Likewise, the Mexican American community had their moment of racial reckoning in the 1960s and 70s. The United Farm Workers, co-founded by Cesar Chavez and Dolores Huerta, challenged the inhumane work conditions and low pay of Latino farmworkers by wealthy white men who controlled the farming industry on the West Coast.
With each moment of racial reckoning – such as the abolition of slavery and Jim Crow laws, legal desegregation of public schools, passage of the 1964 Civil Rights Act and the 1965 Voting Rights Act, and adoption of affirmative action policies – the US-made real progress towards achieving racial justice.
The twin sister of progress, however, is retrenchment.
Racial progress is never without white nativist backlash
Indeed, whenever US’s racialised communities took a step towards achieving racial justice, they faced a white nativist backlash.
After African American men were granted the right to vote and in turn won numerous elected offices in the American South, the states passed laws that required a poll tax, literacy test, that a voter’s grandfather had been a free man and other laws that made the constitutional right to vote meaningless in practice.
Similarly, after the 1964 Civil Rights Act dismantled racist Jim Crow laws, a white nativist backlash challenged affirmative action in courts, underfunded federal agencies tasked with enforcing civil rights laws, packed the courts with conservative white male judges, and defunded most social welfare programmes that were essential for the social mobility of racial minorities who had experienced intergenerational poverty due to racist laws and politics.
Our current moment of racial reckoning
After countless cyclical episodes of racial reckoning and nativist retrenchment, today US society is once again making a move towards racial justice.
After living through at least three decades of devastating “War on Drugs and Crime”, which resulted in the criminalisation and mass imprisonment of Black people, African American communities reached a tipping point.

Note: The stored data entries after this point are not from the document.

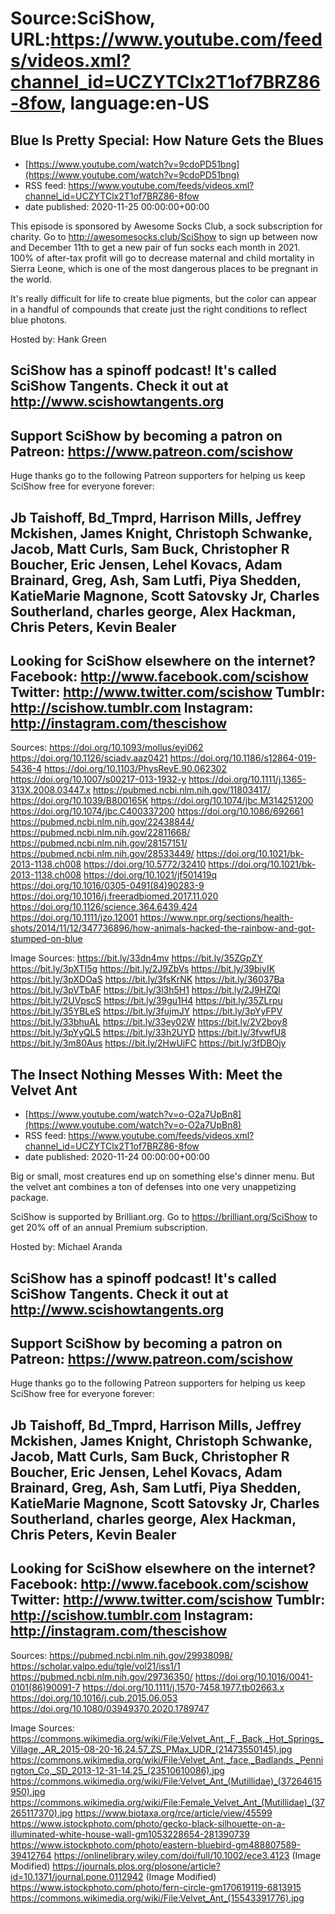 # Source:SciShow, URL:https://www.youtube.com/feeds/videos.xml?channel_id=UCZYTClx2T1of7BRZ86-8fow, language:en-US

## Blue Is Pretty Special: How Nature Gets the Blues
 - [https://www.youtube.com/watch?v=9cdoPD51bng](https://www.youtube.com/watch?v=9cdoPD51bng)
 - RSS feed: https://www.youtube.com/feeds/videos.xml?channel_id=UCZYTClx2T1of7BRZ86-8fow
 - date published: 2020-11-25 00:00:00+00:00

This episode is sponsored by Awesome Socks Club, a sock subscription for charity. Go to http://awesomesocks.club/SciShow to sign up between now and December 11th to get a new pair of fun socks each month in 2021. 100% of after-tax profit will go to decrease maternal and child mortality in Sierra Leone, which is one of the most dangerous places to be pregnant in the world.

It's really difficult for life to create blue pigments, but the color can appear in a handful of compounds that create just the right conditions to reflect blue photons.

Hosted by: Hank Green

SciShow has a spinoff podcast! It's called SciShow Tangents. Check it out at http://www.scishowtangents.org
----------
Support SciShow by becoming a patron on Patreon: https://www.patreon.com/scishow
----------
Huge thanks go to the following Patreon supporters for helping us keep SciShow free for everyone forever:

Jb Taishoff, Bd_Tmprd, Harrison Mills, Jeffrey Mckishen, James Knight, Christoph Schwanke, Jacob, Matt Curls, Sam Buck, Christopher R Boucher, Eric Jensen, Lehel Kovacs, Adam Brainard, Greg, Ash, Sam Lutfi, Piya Shedden, KatieMarie Magnone, Scott Satovsky Jr, Charles Southerland, charles george, Alex Hackman, Chris Peters, Kevin Bealer
----------
Looking for SciShow elsewhere on the internet?
Facebook: http://www.facebook.com/scishow
Twitter: http://www.twitter.com/scishow
Tumblr: http://scishow.tumblr.com
Instagram: http://instagram.com/thescishow
----------
Sources:
https://doi.org/10.1093/mollus/eyi062
https://doi.org/10.1126/sciadv.aaz0421
https://doi.org/10.1186/s12864-019-5436-4 
https://doi.org/10.1103/PhysRevE.90.062302
https://doi.org/10.1007/s00217-013-1932-y 
https://doi.org/10.1111/j.1365-313X.2008.03447.x 
https://pubmed.ncbi.nlm.nih.gov/11803417/ 
https://doi.org/10.1039/B800165K
https://doi.org/10.1074/jbc.M314251200
https://doi.org/10.1074/jbc.C400337200
https://doi.org/10.1086/692661 
https://pubmed.ncbi.nlm.nih.gov/22438844/ 
https://pubmed.ncbi.nlm.nih.gov/22811668/
https://pubmed.ncbi.nlm.nih.gov/28157151/
https://pubmed.ncbi.nlm.nih.gov/28533449/ 
https://doi.org/10.1021/bk-2013-1138.ch008 
https://doi.org/10.5772/32410
https://doi.org/10.1021/bk-2013-1138.ch008
https://doi.org/10.1021/jf501419q 
https://doi.org/10.1016/0305-0491(84)90283-9
https://doi.org/10.1016/j.freeradbiomed.2017.11.020 
https://doi.org/10.1126/science.364.6439.424 
https://doi.org/10.1111/jzo.12001
https://www.npr.org/sections/health-shots/2014/11/12/347736896/how-animals-hacked-the-rainbow-and-got-stumped-on-blue 


Image Sources:
https://bit.ly/33dn4mv
https://bit.ly/35ZGpZY
https://bit.ly/3pXTI5g
https://bit.ly/2J9ZbVs
https://bit.ly/39biyIK
https://bit.ly/3pXDOaS
https://bit.ly/3fsKrNK
https://bit.ly/36037Ba
https://bit.ly/3pVTbAF
https://bit.ly/3l3h5H1
https://bit.ly/2J9HZQl
https://bit.ly/2UVpscS
https://bit.ly/39gu1H4
https://bit.ly/35ZLrpu
https://bit.ly/35YBLeS
https://bit.ly/3fujmJY
https://bit.ly/3pYyFPV
https://bit.ly/33bhuAL
https://bit.ly/33ey02W
https://bit.ly/2V2boy8
https://bit.ly/3pYyQL5
https://bit.ly/33h2UYD
https://bit.ly/3fvwfU8
https://bit.ly/3m80Aus
https://bit.ly/2HwUiFC
https://bit.ly/3fDBOjy

## The Insect Nothing Messes With: Meet the Velvet Ant
 - [https://www.youtube.com/watch?v=o-O2a7UpBn8](https://www.youtube.com/watch?v=o-O2a7UpBn8)
 - RSS feed: https://www.youtube.com/feeds/videos.xml?channel_id=UCZYTClx2T1of7BRZ86-8fow
 - date published: 2020-11-24 00:00:00+00:00

Big or small, most creatures end up on something else's dinner menu. But the velvet ant combines a ton of defenses into one very unappetizing package. 

SciShow is supported by Brilliant.org. Go to https://brilliant.org/SciShow to get 20% off of an annual Premium subscription. 

Hosted by: Michael Aranda

SciShow has a spinoff podcast! It's called SciShow Tangents. Check it out at http://www.scishowtangents.org
----------
Support SciShow by becoming a patron on Patreon: https://www.patreon.com/scishow
----------
Huge thanks go to the following Patreon supporters for helping us keep SciShow free for everyone forever:

Jb Taishoff, Bd_Tmprd, Harrison Mills, Jeffrey Mckishen, James Knight, Christoph Schwanke, Jacob, Matt Curls, Sam Buck, Christopher R Boucher, Eric Jensen, Lehel Kovacs, Adam Brainard, Greg, Ash, Sam Lutfi, Piya Shedden, KatieMarie Magnone, Scott Satovsky Jr, Charles Southerland, charles george, Alex Hackman, Chris Peters, Kevin Bealer
----------
Looking for SciShow elsewhere on the internet?
Facebook: http://www.facebook.com/scishow
Twitter: http://www.twitter.com/scishow
Tumblr: http://scishow.tumblr.com
Instagram: http://instagram.com/thescishow
----------
Sources:
https://pubmed.ncbi.nlm.nih.gov/29938098/ 
https://scholar.valpo.edu/tgle/vol21/iss1/1
https://pubmed.ncbi.nlm.nih.gov/29736350/
https://doi.org/10.1016/0041-0101(86)90091-7
https://doi.org/10.1111/j.1570-7458.1977.tb02663.x
https://doi.org/10.1016/j.cub.2015.06.053
https://doi.org/10.1080/03949370.2020.1789747 

Image Sources:
https://commons.wikimedia.org/wiki/File:Velvet_Ant,_F,_Back,_Hot_Springs_Village,_AR_2015-08-20-16.24.57_ZS_PMax_UDR_(21473550145).jpg
https://commons.wikimedia.org/wiki/File:Velvet_Ant,_face,_Badlands,_Pennington_Co,_SD_2013-12-31-14.25_(23510610086).jpg
https://commons.wikimedia.org/wiki/File:Velvet_Ant_(Mutillidae)_(37264615950).jpg
https://commons.wikimedia.org/wiki/File:Female_Velvet_Ant_(Mutillidae)_(37265117370).jpg
https://www.biotaxa.org/rce/article/view/45599
https://www.istockphoto.com/photo/gecko-black-silhouette-on-a-illuminated-white-house-wall-gm1053228654-281390739
https://www.istockphoto.com/photo/eastern-bluebird-gm488807589-39412764
https://onlinelibrary.wiley.com/doi/full/10.1002/ece3.4123 (Image Modified)
https://journals.plos.org/plosone/article?id=10.1371/journal.pone.0112942 (Image Modified)
https://www.istockphoto.com/photo/fern-circle-gm170619119-6813915
https://commons.wikimedia.org/wiki/File:Velvet_Ant_(15543391776).jpg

After living through at least three decades of overt xenophobia and anti-immigrant prejudice, Latino communities reached a tipping point.
After living through two decades of unabashed Islamophobia and anti-Muslim racism under the guise of national security, Muslim communities reached a tipping point.
After living through many decades of homophobia and gender-based violence, members of the LGBTQ community reached a tipping point.
Racialisation inflicted different harms on each one of these communities, but their collective suffering eventually translated into a cross-racial resistance movement that seeks to dismantle inequitable systems as opposed to merely changing the hearts and minds of racist individuals.
As a result, our nation is now experiencing a new moment of racial reckoning in which a new generation of leaders from a wide range of racialised communities are working together to tear down the curtain hiding the systems of racial stratification that cause different groups to experience positions of subordination and superordination in society and develop different interests.
Of course, this historic moment of racial reckoning – like those before it – will not be without a backlash. Groups that benefit from the racialised hierarchy will act to keep it intact, and even argue that it no longer exists.
The hounding of Judge Jackson was part of this backlash, and we will undoubtedly see many more examples of it in the near future.
The US is once again taking a big step towards racial justice and this should be celebrated. But our people are still suffering from many economic, political and social disparities and systemic injustices related to race.
Until we eliminate them all, and this may take generations, race will continue to matter in the US, and moments of racial reckoning will remain an American tradition – whatever our conservative politicians may claim.
The views expressed in this article are the author’s own and do not necessarily reflect Al Jazeera’s editorial stance.